--- START ---

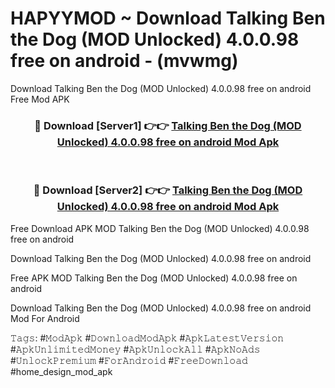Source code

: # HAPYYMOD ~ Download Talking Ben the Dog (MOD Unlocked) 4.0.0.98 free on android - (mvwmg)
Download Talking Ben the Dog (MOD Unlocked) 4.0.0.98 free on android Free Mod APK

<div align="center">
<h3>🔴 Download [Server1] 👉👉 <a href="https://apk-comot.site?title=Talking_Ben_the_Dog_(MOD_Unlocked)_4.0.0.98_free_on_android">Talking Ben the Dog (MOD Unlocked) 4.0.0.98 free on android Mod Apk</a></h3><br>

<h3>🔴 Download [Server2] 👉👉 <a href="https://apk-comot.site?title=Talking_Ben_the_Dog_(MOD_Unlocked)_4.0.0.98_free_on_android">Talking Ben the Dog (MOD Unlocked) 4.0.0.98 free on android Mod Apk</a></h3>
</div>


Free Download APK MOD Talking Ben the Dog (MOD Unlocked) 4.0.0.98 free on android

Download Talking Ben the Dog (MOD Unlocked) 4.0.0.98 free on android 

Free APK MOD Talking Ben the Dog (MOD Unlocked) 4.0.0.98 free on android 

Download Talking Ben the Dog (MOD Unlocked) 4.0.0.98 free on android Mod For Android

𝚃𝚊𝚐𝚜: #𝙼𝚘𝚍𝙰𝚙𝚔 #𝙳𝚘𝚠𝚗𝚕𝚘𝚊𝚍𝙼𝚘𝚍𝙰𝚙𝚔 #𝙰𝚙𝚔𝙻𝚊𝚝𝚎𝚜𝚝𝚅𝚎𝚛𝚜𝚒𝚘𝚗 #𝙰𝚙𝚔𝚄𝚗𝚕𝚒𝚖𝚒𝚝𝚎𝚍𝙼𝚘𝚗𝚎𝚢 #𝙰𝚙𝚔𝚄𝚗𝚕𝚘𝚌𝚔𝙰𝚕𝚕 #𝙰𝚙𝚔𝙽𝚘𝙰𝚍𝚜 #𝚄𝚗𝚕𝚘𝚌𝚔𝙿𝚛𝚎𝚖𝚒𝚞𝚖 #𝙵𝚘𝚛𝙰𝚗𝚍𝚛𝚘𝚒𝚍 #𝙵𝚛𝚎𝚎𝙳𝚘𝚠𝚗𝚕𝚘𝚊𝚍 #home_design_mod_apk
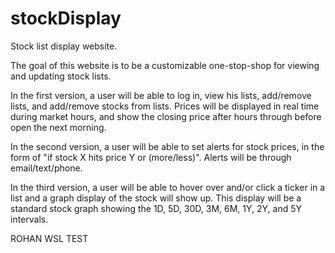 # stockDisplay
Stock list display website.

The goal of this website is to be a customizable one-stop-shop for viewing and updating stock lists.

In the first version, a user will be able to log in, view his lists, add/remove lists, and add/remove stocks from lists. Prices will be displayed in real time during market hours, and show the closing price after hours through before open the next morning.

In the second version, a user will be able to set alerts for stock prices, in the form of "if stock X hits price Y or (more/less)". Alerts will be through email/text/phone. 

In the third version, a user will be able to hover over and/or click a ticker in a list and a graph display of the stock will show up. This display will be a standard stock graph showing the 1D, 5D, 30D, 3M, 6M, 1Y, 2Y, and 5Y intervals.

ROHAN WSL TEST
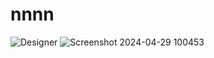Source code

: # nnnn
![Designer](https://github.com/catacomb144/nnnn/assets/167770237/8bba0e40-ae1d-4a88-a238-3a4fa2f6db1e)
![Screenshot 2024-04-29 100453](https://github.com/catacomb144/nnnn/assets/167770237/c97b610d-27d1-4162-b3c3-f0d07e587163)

--- END ---
--- START ---

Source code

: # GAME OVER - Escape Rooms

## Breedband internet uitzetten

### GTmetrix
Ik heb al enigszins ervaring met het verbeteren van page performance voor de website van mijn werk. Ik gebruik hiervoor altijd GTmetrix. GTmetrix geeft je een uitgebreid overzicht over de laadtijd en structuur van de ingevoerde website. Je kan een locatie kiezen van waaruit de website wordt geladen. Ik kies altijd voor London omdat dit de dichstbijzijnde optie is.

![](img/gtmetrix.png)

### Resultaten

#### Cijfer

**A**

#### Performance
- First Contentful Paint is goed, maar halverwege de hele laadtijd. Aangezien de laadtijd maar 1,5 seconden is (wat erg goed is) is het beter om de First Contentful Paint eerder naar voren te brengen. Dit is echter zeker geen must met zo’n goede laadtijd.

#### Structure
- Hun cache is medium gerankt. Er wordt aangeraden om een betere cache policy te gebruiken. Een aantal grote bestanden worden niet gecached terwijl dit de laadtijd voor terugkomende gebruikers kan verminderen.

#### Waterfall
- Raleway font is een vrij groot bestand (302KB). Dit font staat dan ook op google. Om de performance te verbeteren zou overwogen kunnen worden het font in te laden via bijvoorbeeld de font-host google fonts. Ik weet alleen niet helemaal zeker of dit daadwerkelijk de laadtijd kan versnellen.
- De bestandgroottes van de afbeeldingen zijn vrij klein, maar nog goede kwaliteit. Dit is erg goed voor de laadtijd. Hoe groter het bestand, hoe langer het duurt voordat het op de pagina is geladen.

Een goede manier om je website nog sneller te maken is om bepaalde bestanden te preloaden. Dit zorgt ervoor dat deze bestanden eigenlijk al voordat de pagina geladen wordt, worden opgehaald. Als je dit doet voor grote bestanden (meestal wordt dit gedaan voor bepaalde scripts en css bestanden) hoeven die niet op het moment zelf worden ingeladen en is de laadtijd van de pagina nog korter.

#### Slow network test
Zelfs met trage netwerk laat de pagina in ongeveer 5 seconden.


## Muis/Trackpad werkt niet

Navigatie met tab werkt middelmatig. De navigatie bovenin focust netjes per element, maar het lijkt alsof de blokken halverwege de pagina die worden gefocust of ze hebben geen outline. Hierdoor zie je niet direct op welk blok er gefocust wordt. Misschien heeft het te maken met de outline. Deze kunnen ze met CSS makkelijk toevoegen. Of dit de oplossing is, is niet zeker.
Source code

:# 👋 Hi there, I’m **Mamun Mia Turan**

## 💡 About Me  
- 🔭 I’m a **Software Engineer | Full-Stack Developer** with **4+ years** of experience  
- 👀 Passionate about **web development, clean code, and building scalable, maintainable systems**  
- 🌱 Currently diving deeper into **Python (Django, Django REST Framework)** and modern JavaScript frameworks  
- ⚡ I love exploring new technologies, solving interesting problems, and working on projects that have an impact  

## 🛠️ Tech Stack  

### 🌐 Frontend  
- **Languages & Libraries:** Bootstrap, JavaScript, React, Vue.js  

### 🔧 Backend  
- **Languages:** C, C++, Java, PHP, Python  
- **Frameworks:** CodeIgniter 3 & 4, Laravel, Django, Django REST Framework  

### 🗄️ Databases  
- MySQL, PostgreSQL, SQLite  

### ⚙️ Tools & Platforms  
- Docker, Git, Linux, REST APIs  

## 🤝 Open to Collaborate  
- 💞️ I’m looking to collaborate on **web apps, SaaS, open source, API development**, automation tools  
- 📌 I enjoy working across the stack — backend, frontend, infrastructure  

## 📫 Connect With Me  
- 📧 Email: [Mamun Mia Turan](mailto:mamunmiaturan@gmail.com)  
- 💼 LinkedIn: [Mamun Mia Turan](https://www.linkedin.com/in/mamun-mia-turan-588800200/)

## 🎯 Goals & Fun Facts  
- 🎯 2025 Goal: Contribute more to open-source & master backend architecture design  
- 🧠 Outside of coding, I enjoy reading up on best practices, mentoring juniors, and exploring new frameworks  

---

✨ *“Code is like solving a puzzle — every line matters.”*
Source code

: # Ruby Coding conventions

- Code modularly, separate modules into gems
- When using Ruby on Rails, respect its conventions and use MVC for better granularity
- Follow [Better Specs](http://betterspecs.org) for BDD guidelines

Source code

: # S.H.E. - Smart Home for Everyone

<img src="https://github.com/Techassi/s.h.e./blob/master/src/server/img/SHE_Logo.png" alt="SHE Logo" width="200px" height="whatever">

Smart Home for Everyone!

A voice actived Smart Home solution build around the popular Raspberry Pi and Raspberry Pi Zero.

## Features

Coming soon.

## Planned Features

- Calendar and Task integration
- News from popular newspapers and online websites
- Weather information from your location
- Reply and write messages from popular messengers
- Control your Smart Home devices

--- END ---

• [What you need to do]
Please give back exactly the lines of this listing beginning at the line with "- Docker, Git, Linux, REST APIs" and ending with the line with "- 🎯 2025 Goal: Contribute", both included, and nothing else.

• [Output below]
- Docker, Git, Linux, REST APIs  

## 🤝 Open to Collaborate  
- 💞️ I’m looking to collaborate on **web apps, SaaS, open source, API development**, automation tools  
- 📌 I enjoy working across the stack — backend, frontend, infrastructure  

## 📫 Connect With Me  
- 📧 Email: [Mamun Mia Turan](mailto:mamunmiaturan@gmail.com)  
- 💼 LinkedIn: [Mamun Mia Turan](https://www.linkedin.com/in/mamun-mia-turan-588800200/)

## 🎯 Goals & Fun Facts  
- 🎯 2025 Goal: Contribute more to open-source & master backend architecture design  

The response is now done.